We could not conduct a regression on the original WVS data because every respondent had many missing values. However, we ran a generalized linear model (GLM) with a logistic link function to predict unethicality in the imputed data based on all 708 variables. The model’s accuracy was 72.4% (95% CI = [71.9%, 72.8%]), which was slightly lower than the lower deep-learning model’s accuracy of 73.7%; however, the 95% CI of the GLM’s accuracy was below the lower bound of the 95% CI of the deep-learning model’s accuracy (95% CI = [73.2%, 74.2%]), indicating that the deep-learning model was significantly more accurate than the GLM. To identify the top predictors, we conducted a logistic regression with lasso regularization on the imputed data (Hastie et al., 2009). We first used a 10-fold cross-validation to determine the minimal lambda value using the cv.glmnet command in R, and we then used this value in the logistic lasso regression. The lasso regression’s accuracy, 72.4% (95% CI = [71.9%, 72.8%]) was virtually identical to the regular logistic regression’s. Table 6 presents the top 10 predictors from a lasso regression. Four predictors identified by the lasso regression were also identified by the deep-learning model, but the rest were different.
Top 10 Predictors From a Logistic Lasso Regression Conducted on the Imputed WVS Data (Study 1)
Note: Values in parentheses after the World Values Survey (WVS) variable numbers refer to the response option of dummy-coded items. Coefficients are unstandardized.
Importantly, the rank ordering of the top predictors of the deep-learning model is not guaranteed, because changes in the model parameters can lead to different rank orderings. This is particularly the case when different predictors have very similar dropout loss, as in the current results. Thus, it is up to researchers to select predictors that they find most interesting to pursue. Figure S1 in the Supplemental Material available online depicts the nature of the relationship between three of these predictors and the dependent variable.

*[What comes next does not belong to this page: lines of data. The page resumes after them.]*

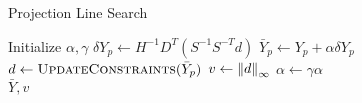 \documentclass[../root.tex]{subfiles}
\begin{document}
    \begin{algorithm}
        \begin{algorithmic}[1]
            \caption{Projection Line Search} \label{alg:pn_linesearch}
            \State Initialize $\alpha, \gamma$
                \State $\delta Y_p \leftarrow H^{-1} D^T (S^{-1}S^{-T} d)$
                \State $\bar{Y}_p \leftarrow Y_p + \alpha \delta Y_p$
                \State $d \leftarrow \textproc{UpdateConstraints}(\bar{Y}_p)$
                \State $v \leftarrow \norm{d}_\infty$
                \State $\alpha \leftarrow \gamma \alpha$
            \EndWhile \\
            \Return $\bar{Y}, v$
            \EndFunction
        \end{algorithmic}
    \end{algorithm}
\end{document}

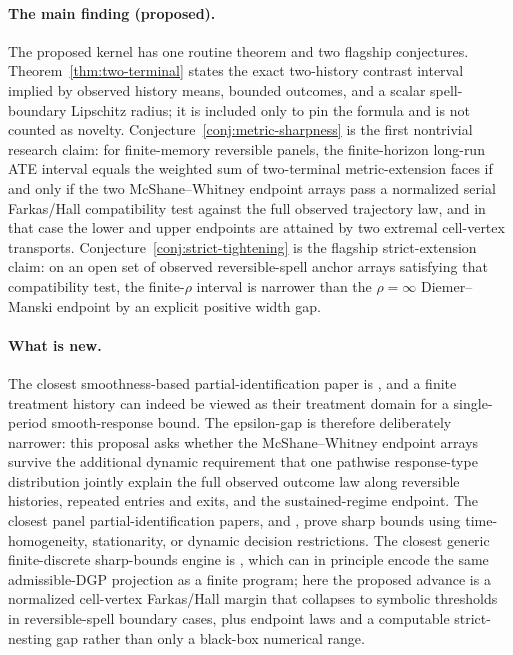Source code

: \documentclass[11pt]{article}
\theoremstyle{definition}
\theoremstyle{plain}
\theoremstyle{remark}
\begin{document}
\paragraph{The main finding (proposed).}
The proposed kernel has one routine theorem and two flagship conjectures.  Theorem~\ref{thm:two-terminal} states the exact two-history contrast interval implied by observed history means, bounded outcomes, and a scalar spell-boundary Lipschitz radius; it is included only to pin the formula and is not counted as novelty.  Conjecture~\ref{conj:metric-sharpness} is the first nontrivial research claim: for finite-memory reversible panels, the finite-horizon long-run ATE interval equals the weighted sum of two-terminal metric-extension faces if and only if the two McShane--Whitney endpoint arrays pass a normalized serial Farkas/Hall compatibility test against the full observed trajectory law, and in that case the lower and upper endpoints are attained by two extremal cell-vertex transports.  Conjecture~\ref{conj:strict-tightening} is the flagship strict-extension claim: on an open set of observed reversible-spell anchor arrays satisfying that compatibility test, the finite-\(\rho\) interval is narrower than the \(\rho=\infty\) Diemer--Manski endpoint by an explicit positive width gap.

\paragraph{What is new.}
The closest smoothness-based partial-identification paper is \citet{KimKwonKwonLee2018}, and a finite treatment history can indeed be viewed as their treatment domain for a single-period smooth-response bound.  The epsilon-gap is therefore deliberately narrower: this proposal asks whether the McShane--Whitney endpoint arrays survive the additional dynamic requirement that one pathwise response-type distribution jointly explain the full observed outcome law along reversible histories, repeated entries and exits, and the sustained-regime endpoint.  The closest panel partial-identification papers, \citet{ChernozhukovFernandezValHahnNewey2013} and \citet{JunLeeShin2016}, prove sharp bounds using time-homogeneity, stationarity, or dynamic decision restrictions.  The closest generic finite-discrete sharp-bounds engine is \citet{DuarteFinkelsteinKnoxMummoloShpitser2024}, which can in principle encode the same admissible-DGP projection as a finite program; here the proposed advance is a normalized cell-vertex Farkas/Hall margin that collapses to symbolic thresholds in reversible-spell boundary cases, plus endpoint laws and a computable strict-nesting gap rather than only a black-box numerical range.
\end{document}
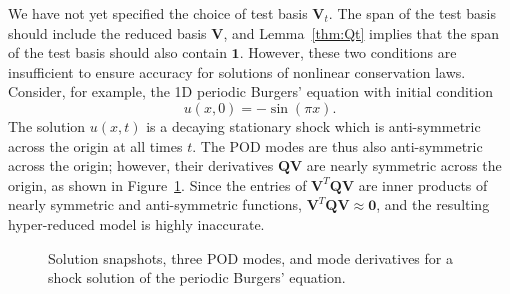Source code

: \documentclass[preprint,10pt]{elsarticle}
\theoremstyle{definition}
\theoremstyle{lemma}
\theoremstyle{theorem}
\theoremstyle{assumption}
\begin{document}
We have not yet specified the choice of test basis $\bm{V}_t$.  The span of the test basis should include the reduced basis $\bm{V}$, and Lemma~\ref{thm:Qt} implies that the span of the test basis should also contain $\bm{1}$.  However, these two conditions are insufficient to ensure accuracy for solutions of nonlinear conservation laws.  Consider, for example, the 1D periodic Burgers' equation with initial condition 
\[
u(x,0) = -\sin(\pi x).
\]
The solution $u(x,t)$ is a decaying stationary shock which is anti-symmetric across the origin at all times $t$.  The POD modes are thus also anti-symmetric across the origin; however, their derivatives $\bm{Q}\bm{V}$ are nearly symmetric across the origin, as shown in Figure~\ref{fig:modeQ}.  Since the entries of $\bm{V}^T\bm{Q}\bm{V}$ are inner products of nearly symmetric and anti-symmetric functions, $\bm{V}^T\bm{Q}\bm{V} \approx \bm{0}$, and the resulting hyper-reduced model is highly inaccurate.
\begin{figure}[!h]
\centering
{}
\hspace{.1em}
\hspace{.1em}
\caption{Solution snapshots, three POD modes, and mode derivatives for a shock solution of the periodic Burgers' equation. }
\label{fig:modeQ}
\end{figure}
\end{document}
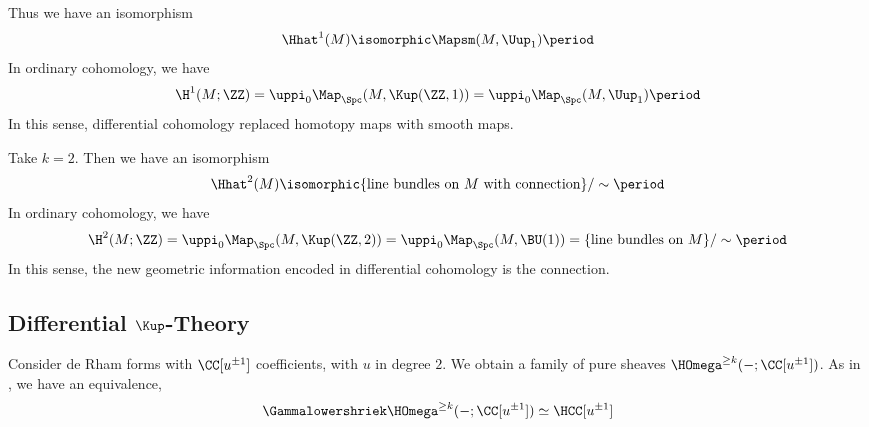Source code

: \begin{example}
	Thus we have an isomorphism
	\begin{equation*}
		\Hhat^1(M)\isomorphic\Mapsm(M,\Uup_{1}) \period
	\end{equation*}
	In ordinary cohomology, we have
	\begin{equation*}
		\H^1(M;\ZZ)= \uppi_{0} \Map_{\Spc}(M,\Kup(\ZZ,1)) = \uppi_{0} \Map_{\Spc}(M,\Uup_{1}) \period
	\end{equation*}
	In this sense, differential cohomology replaced homotopy maps with smooth maps.
\end{example}

\begin{example}
	Take $k=2$. 
	Then we have an isomorphism
	\begin{equation*}
		\Hhat^2(M) \isomorphic \{\text{line bundles on $M$ with connection}\}/\sim \period
	\end{equation*}
	In ordinary cohomology, we have
	\begin{equation*}
		\H^2(M;\ZZ) = \uppi_{0} \Map_{\Spc}(M,\Kup(\ZZ,2)) = \uppi_{0} \Map_{\Spc}(M,\BU(1)) = \{\text{line bundles on $M$}\}/\sim \period 
	\end{equation*}
	In this sense, the new geometric information encoded in differential cohomology is the connection.
\end{example}


\subsection{Differential \texorpdfstring{$\Kup$}{K}-Theory}\label{subsec:diffKtheory}

\begin{nul}
	Consider de Rham forms with $\CC[u^{\pm 1}]$ coefficients, with $u$ in degree $2$. 
	We obtain a family of pure sheaves $\HOmega^{\geq k}(-;\CC[u^{\pm 1}])$. 
	As in , we have an equivalence,
	\begin{equation*}
		\Gammalowershriek\HOmega^{\geq k}(-;\CC[u^{\pm 1}])\simeq \HCC[u^{\pm 1}]
	\end{equation*}
\end{nul}

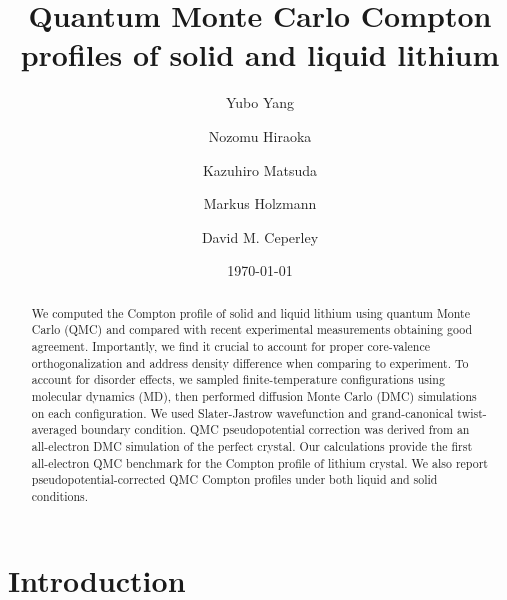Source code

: \documentclass[aps,prb,showpacs,preprintnumbers,amsmath,amssymb,superscriptaddress,twocolumn]{revtex4}
\begin{document}
\title{Quantum Monte Carlo Compton profiles of solid and liquid lithium}
\author{Yubo Yang}
\author{Nozomu Hiraoka}
\author{Kazuhiro Matsuda}
\author{Markus Holzmann}
\author{David M. Ceperley}
\date{\today}
\begin{abstract}
We computed the Compton profile of solid and liquid lithium using quantum Monte Carlo (QMC) and compared with recent experimental measurements obtaining good agreement. Importantly, we find it crucial to account for proper core-valence orthogonalization and address density difference when comparing to experiment. To account for disorder effects, we sampled finite-temperature configurations using molecular dynamics (MD), then performed diffusion Monte Carlo (DMC) simulations on each configuration. We used Slater-Jastrow wavefunction and grand-canonical twist-averaged boundary condition. QMC pseudopotential correction was derived from an all-electron DMC simulation of the perfect crystal. Our calculations provide the first all-electron QMC benchmark for the Compton profile of lithium crystal. We also report pseudopotential-corrected QMC Compton profiles under both liquid and solid conditions.
\end{abstract}
\pacs{}
\maketitle

\section{Introduction} \label{sec:intro}
\end{document}
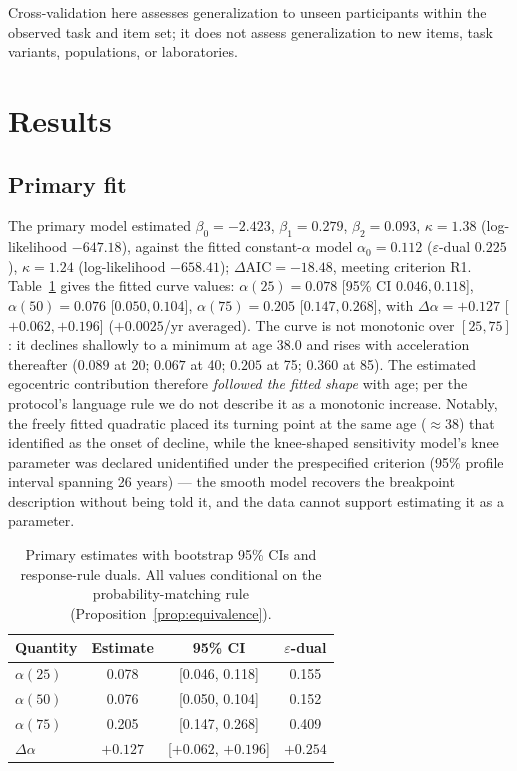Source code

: \documentclass[11pt]{article}
\newcommand{\dalpha}{\ensuremath{\Delta\alpha}}
\begin{document}
Cross-validation here assesses generalization to unseen participants within the
observed task and item set; it does not assess generalization to new items,
task variants, populations, or laboratories.

\section{Results}\label{sec:results}

\subsection{Primary fit}\label{sec:fit}

The primary model estimated $\beta_0 = -2.423$, $\beta_1 = 0.279$,
$\beta_2 = 0.093$, $\kappa = 1.38$ (log-likelihood $-647.18$), against the
fitted constant-$\alpha$ model $\alpha_0 = 0.112$ ($\varepsilon$-dual $0.225$),
$\kappa = 1.24$ (log-likelihood $-658.41$); $\Delta\mathrm{AIC} = -18.48$,
meeting criterion R1. Table~\ref{tab:main} gives the fitted curve values:
$\alpha(25) = 0.078$ [95\% CI $0.046, 0.118$], $\alpha(50) = 0.076$
[$0.050, 0.104$], $\alpha(75) = 0.205$ [$0.147, 0.268$], with
$\dalpha = +0.127$ [$+0.062, +0.196$] ($+0.0025$/yr averaged). The curve is
not monotonic over $[25, 75]$: it declines shallowly to a minimum at age 38.0
and rises with acceleration thereafter ($0.089$ at 20; $0.067$ at 40; $0.205$
at 75; $0.360$ at 85). The estimated egocentric contribution therefore
\emph{followed the fitted shape} with age; per the protocol's language rule we
do not describe it as a monotonic increase. Notably, the freely fitted
quadratic placed its turning point at the same age ($\approx$38) that
\citet{bradford2023} identified as the onset of decline, while the knee-shaped
sensitivity model's knee parameter was declared unidentified under the
prespecified criterion (95\% profile interval spanning 26 years) --- the smooth
model recovers the breakpoint description without being told it, and the data
cannot support estimating it as a parameter.

\begin{table}[tb]
  \centering
  \caption{Primary estimates with bootstrap 95\% CIs and response-rule duals.
  All values conditional on the probability-matching rule
  (Proposition~\ref{prop:equivalence}).}
  \label{tab:main}
  \begin{tabular}{lccc}
    \toprule
    Quantity & Estimate & 95\% CI & $\varepsilon$-dual \\
    \midrule
    $\alpha(25)$ & 0.078 & [0.046, 0.118] & 0.155 \\
    $\alpha(50)$ & 0.076 & [0.050, 0.104] & 0.152 \\
    $\alpha(75)$ & 0.205 & [0.147, 0.268] & 0.409 \\
    $\dalpha$    & $+0.127$ & [$+0.062$, $+0.196$] & $+0.254$ \\
    \bottomrule
  \end{tabular}
\end{table}
\end{document}
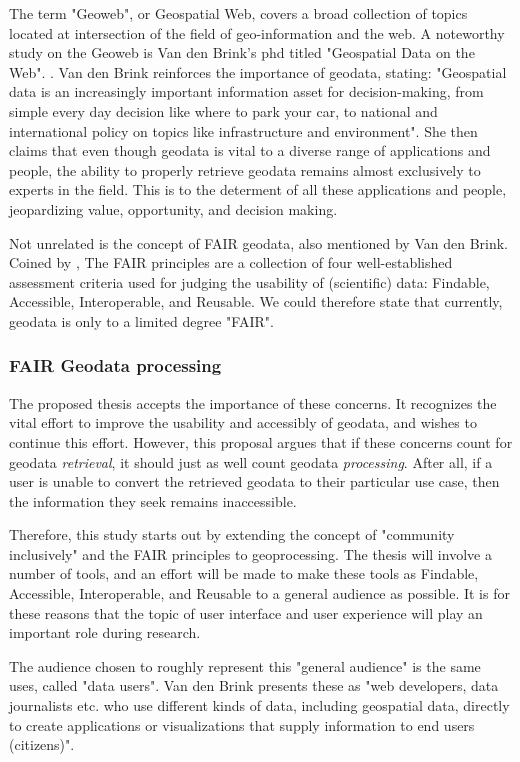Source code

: The term "Geoweb", or Geospatial Web, covers a broad collection of topics located at intersection of the field of geo-information and the web.
A noteworthy study on the Geoweb is Van den Brink's phd titled "Geospatial Data on the Web". \cite{brink_geospatial_2018}. 
Van den Brink reinforces the importance of geodata, stating: "Geospatial data is an increasingly important information asset for decision-making, from simple every day decision like where to park your car, to national and international policy on topics like infrastructure and environment". 
She then claims that even though geodata is vital to a diverse range of applications and people, the ability to properly retrieve geodata remains almost exclusively to experts in the field. 
This is to the determent of all these applications and people, jeopardizing value, opportunity, and decision making.

Not unrelated is the concept of FAIR geodata, also mentioned by Van den Brink. 
Coined by \cite{mark_d_wilkinson_fair_2016}, The FAIR principles are a collection of four well-established assessment criteria used for judging the usability of (scientific) data: Findable, Accessible, Interoperable, and Reusable. 
We could therefore state that currently, geodata is only to a limited degree "FAIR".

\subsubsection*{FAIR Geodata processing}

The proposed thesis accepts the importance of these concerns. 
It recognizes the vital effort to improve the usability and accessibly of geodata, and wishes to continue this effort. However, this proposal argues that if these concerns count for geodata \textit{retrieval}, it should just as well count geodata \textit{processing}. After all, if a user is unable to convert the retrieved geodata to their particular use case, then the information they seek remains inaccessible. 

Therefore, this study starts out by extending the concept of "community inclusively" and the FAIR principles to geoprocessing. The thesis will involve a number of tools, and an effort will be made to make these tools as Findable, Accessible, Interoperable, and Reusable to a general audience as possible. It is for these reasons that the topic of user interface and user experience will play an important role during research. 

The audience chosen to roughly represent this "general audience" is the same \cite{brink_geospatial_2018} uses, called "data users". Van den Brink presents these as "web developers, data journalists etc. who use different kinds of data, including geospatial data, directly to create applications or visualizations that supply information to end users (citizens)".

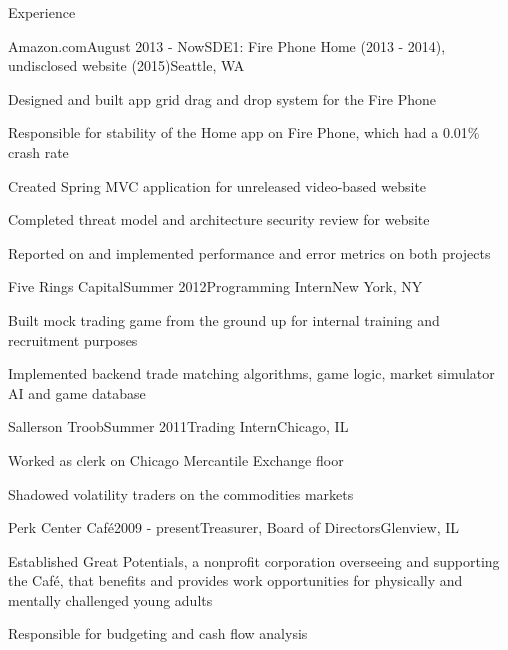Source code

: \documentclass{resume} %
\begin{document}
\begin{rSection}{Experience}

\begin{rSubsection}{Amazon.com}{August 2013 - Now}{SDE1: Fire Phone Home (2013 - 2014), undisclosed website (2015)}{Seattle, WA}
\item Designed and built app grid drag and drop system for the Fire Phone
\item Responsible for stability of the Home app on Fire Phone, which had a 0.01\% crash rate
\item Created Spring MVC application for unreleased video-based website
\item Completed threat model and architecture security review for website
\item Reported on and implemented performance and error metrics on both projects
\end{rSubsection}

\begin{rSubsection}{Five Rings Capital}{Summer 2012}{Programming Intern}{New York, NY}
\item Built mock trading game from the ground up for internal training and recruitment purposes
\item Implemented backend trade matching algorithms, game logic, market simulator AI and game database
\end{rSubsection}


\begin{rSubsection}{Sallerson Troob}{Summer 2011}{Trading Intern}{Chicago, IL}
\item Worked as clerk on Chicago Mercantile Exchange floor
\item Shadowed volatility traders on the commodities markets
\end{rSubsection}


\begin{rSubsection}{Perk Center Caf\'{e}}{2009 - present}{Treasurer, Board of Directors}{Glenview, IL}
\item Established Great Potentials, a nonprofit corporation overseeing and supporting the Caf\'{e}, that benefits and provides work opportunities for physically and mentally challenged young adults
\item Responsible for budgeting and cash flow analysis
\end{rSubsection}

\end{rSection}
\end{document}

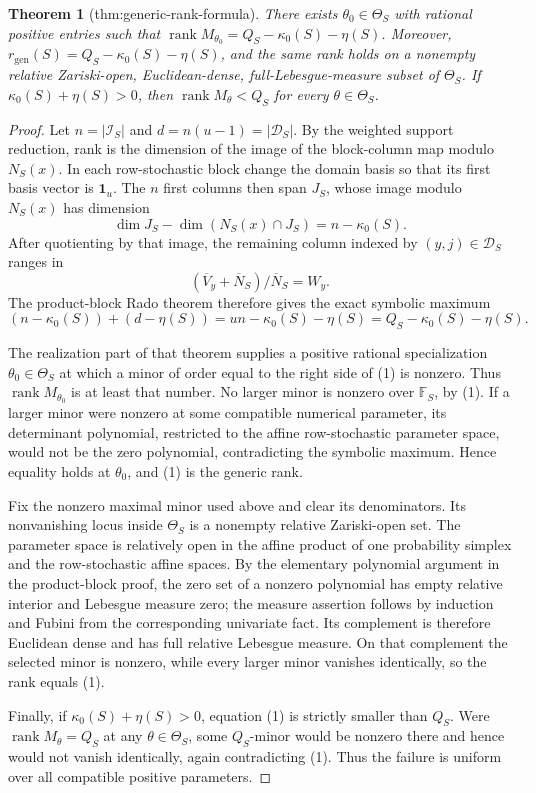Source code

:\documentclass{article}
\newtheorem{theorem}{Theorem}
\begin{document}
\begin{theorem}[thm:generic-rank-formula]\label{thm:generic-rank-formula}
There exists \(\theta_0\in\Theta_S\) with rational positive entries such that \(\operatorname{rank}M_{\theta_0}=Q_S-\kappa_0(S)-\eta(S)\). Moreover, \(r_{\mathrm{gen}}(S)=Q_S-\kappa_0(S)-\eta(S)\), and the same rank holds on a nonempty relative Zariski-open, Euclidean-dense, full-Lebesgue-measure subset of \(\Theta_S\). If \(\kappa_0(S)+\eta(S)>0\), then \(\operatorname{rank}M_\theta<Q_S\) for every \(\theta\in\Theta_S\).
\end{theorem}
\begin{proof}
Let \(n=|\mathcal I_S|\) and \(d=n(u-1)=|\mathcal D_S|\).  By the weighted support reduction, rank is the dimension of the image of the block-column map modulo \(N_S(x)\).  In each row-stochastic block change the domain basis so that its first basis vector is \(\mathbf 1_u\).  The \(n\) first columns then span \(J_S\), whose image modulo \(N_S(x)\) has dimension
\[
\dim J_S-\dim(N_S(x)\cap J_S)=n-\kappa_0(S).
\]
After quotienting by that image, the remaining column indexed by \((y,j)\in\mathcal D_S\) ranges in
\[
(\overline V_y+\overline N_S)/\overline N_S=W_y.
\]
The product-block Rado theorem therefore gives the exact symbolic maximum
\[
(n-\kappa_0(S))+(d-\eta(S))
=un-\kappa_0(S)-\eta(S)
=Q_S-\kappa_0(S)-\eta(S). \tag{1}
\]

The realization part of that theorem supplies a positive rational specialization \(\theta_0\in\Theta_S\) at which a minor of order equal to the right side of (1) is nonzero.  Thus \(\operatorname{rank}M_{\theta_0}\) is at least that number.  No larger minor is nonzero over \(\mathbb F_S\), by (1).  If a larger minor were nonzero at some compatible numerical parameter, its determinant polynomial, restricted to the affine row-stochastic parameter space, would not be the zero polynomial, contradicting the symbolic maximum.  Hence equality holds at \(\theta_0\), and (1) is the generic rank.

Fix the nonzero maximal minor used above and clear its denominators.  Its nonvanishing locus inside \(\Theta_S\) is a nonempty relative Zariski-open set.  The parameter space is relatively open in the affine product of one probability simplex and the row-stochastic affine spaces.  By the elementary polynomial argument in the product-block proof, the zero set of a nonzero polynomial has empty relative interior and Lebesgue measure zero; the measure assertion follows by induction and Fubini from the corresponding univariate fact.  Its complement is therefore Euclidean dense and has full relative Lebesgue measure.  On that complement the selected minor is nonzero, while every larger minor vanishes identically, so the rank equals (1).

Finally, if \(\kappa_0(S)+\eta(S)>0\), equation (1) is strictly smaller than \(Q_S\).  Were \(\operatorname{rank}M_\theta=Q_S\) at any \(\theta\in\Theta_S\), some \(Q_S\)-minor would be nonzero there and hence would not vanish identically, again contradicting (1).  Thus the failure is uniform over all compatible positive parameters.
\end{proof}
\end{document}
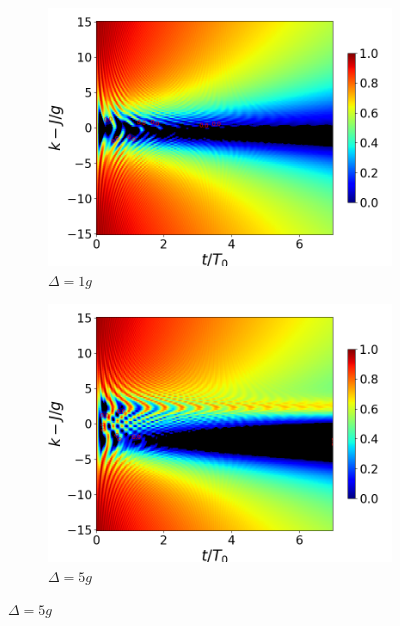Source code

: \begin{figure}[h!]
\begin{subfigure}{0.49\textwidth}
        \caption{}
        \label{fig4:concu k 1 dis}
    \end{subfigure}
    \vfill
    \begin{subfigure}{0.49\textwidth}
        \includegraphics[width=\textwidth]{figuras/ch4/concu/k/eg1+ge1 d=1.0g x=0.0g J=15.0g gamma=0.25g concu k dis.png}
        \caption{$\Delta=1g$}
        \label{fig4:concu k 1 d1}
    \end{subfigure}
    \hfill
    \begin{subfigure}{0.49\textwidth}
        \includegraphics[width=\textwidth]{figuras/ch4/concu/k/eg1+ge1 d=5.0g x=0.0g J=15.0g gamma=0.25g concu k dis.png}
        \caption{$\Delta=5g$}
        \label{fig4:concu k 1 d2}
    \end{subfigure}

\end{figure}
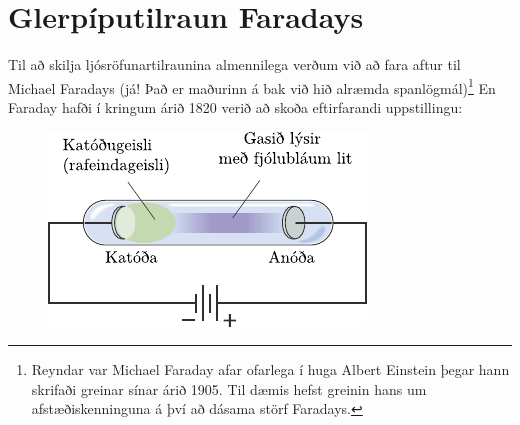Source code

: \section{Glerpíputilraun Faradays}

Til að skilja ljósröfunartilraunina almennilega verðum við að fara aftur til Michael Faradays (já! Það er maðurinn á bak við hið alræmda spanlögmál)\footnote{Reyndar var Michael Faraday afar ofarlega í huga Albert Einstein þegar hann skrifaði greinar sínar árið 1905. Til dæmis hefst greinin hans um afstæðiskenninguna á því að dásama störf Faradays.} En Faraday hafði í kringum árið 1820 verið að skoða eftirfarandi uppstillingu:

\begin{figure}[H]
    \centering
    \includegraphics{figures/faraday.pdf}
\end{figure}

Overall, the top predictor of unethicality identified by the machine-learning model (i.e., importance of daily prayer) is consistent with existing psychological theories claiming that more religious people are more prosocial and ethical (Norenzayan & Shariff, 2008). The next predictor, “religion is a cause of terrorism,” possibly reflects an antireligion bias, but it is difficult to be confident about the underlying psychological construct without additional research. The third predictor, “confidence in the presidency,” is probably difficult to experimentally manipulate in the present times, in which people’s views about the presidency are highly polarized, particularly in the United States. The next predictor is a double-barreled item—it is unclear whether participants were responding to “civil marriage is important” or “civil marriage helps maintain the family.” The next two predictors (and also the 10th predictor) were from the same WVS item, in which participants were asked to choose the important option from “a stable economy,” “progress toward a less impersonal and more humane society,” “ideas count more than money,” and “the fight against crime.” These response options varied across multiple dimensions rather than a single dimension. Thus, it is difficult to identify the precise psychological construct underlying participants’ responses. The next predictor tapped how important it is that women wear a veil; this item is culture-specific, because women in most cultures do not wear a veil, and thus we did not pursue this construct.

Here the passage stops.